WHAT TO PRODUCE — Find the lines of data that contain the string "masses", then list them.
__________________________________________________
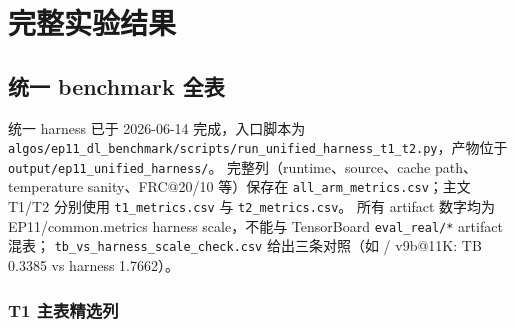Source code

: \section{完整实验结果}

\subsection{统一 benchmark 全表}

统一 harness 已于 2026-06-14 完成，入口脚本为 \texttt{algos/ep11\_dl\_benchmark/scripts/run\_unified\_harness\_t1\_t2.py}，产物位于 \texttt{output/ep11\_unified\_harness/}。
完整列（runtime、source、cache path、temperature sanity、FRC@20/10 等）保存在 \texttt{all\_arm\_metrics.csv}；主文 T1/T2 分别使用 \texttt{t1\_metrics.csv} 与 \texttt{t2\_metrics.csv}。
所有 artifact 数字均为 EP11/common.metrics harness scale，不能与 TensorBoard \texttt{eval\_real/*} artifact 混表；
\texttt{tb\_vs\_harness\_scale\_check.csv} 给出三条对照（如  / v9b@11K: TB 0.3385 vs harness 1.7662）。

\subsubsection{T1 主表精选列}

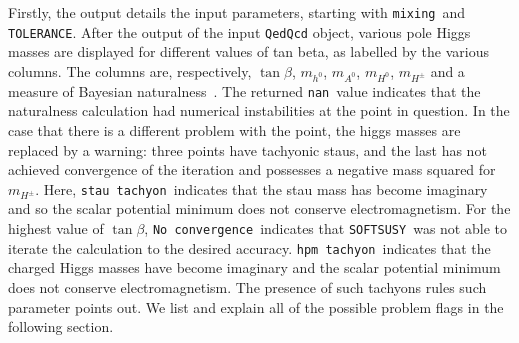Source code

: \documentclass{article}
\def\SOFTSUSY{{\tt SOFTSUSY}}
\def\code#1{\small{\tt #1}\normalsize}
\begin{document}
Firstly, the output details the input parameters, starting with
\code{mixing}~and \code{TOLERANCE}.  
After the output of the input \code{QedQcd} object,
various pole Higgs masses are displayed for different values of tan beta, as
labelled by the various columns. The columns are, respectively, 
$\tan \beta$, $m_{h^0}$, $m_{A^0}$, $m_{H^0}$, $m_{H^\pm}$ and a measure of
Bayesian naturalness~\cite{1709.07895}. The returned \code{nan}\ value
indicates that the naturalness calculation had numerical instabilities at the
point in question. 
In the case that there is a different problem with the point, the higgs masses are
replaced by a warning: three points have tachyonic staus, and the last has
not achieved convergence of the iteration and possesses a negative mass
squared for $m_{H^\pm}$. Here, \code{stau tachyon}~indicates that the
stau mass has become imaginary and so the scalar potential minimum does not 
conserve electromagnetism. For the highest value of $\tan \beta$, \code{No
  convergence}~indicates that \SOFTSUSY~was not able to iterate the
calculation to the desired accuracy. \code{hpm tachyon}~indicates that the
charged Higgs masses have become imaginary and the scalar potential minimum
does not conserve electromagnetism. The presence of such tachyons rules such
parameter points out.  
We list and explain all of the possible problem flags in 
the following section.
\end{document}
__________________________________________________
PROBLEM SOLUTION —
various pole Higgs masses are displayed for different values of tan beta, as
In the case that there is a different problem with the point, the higgs masses are
charged Higgs masses have become imaginary and the scalar potential minimum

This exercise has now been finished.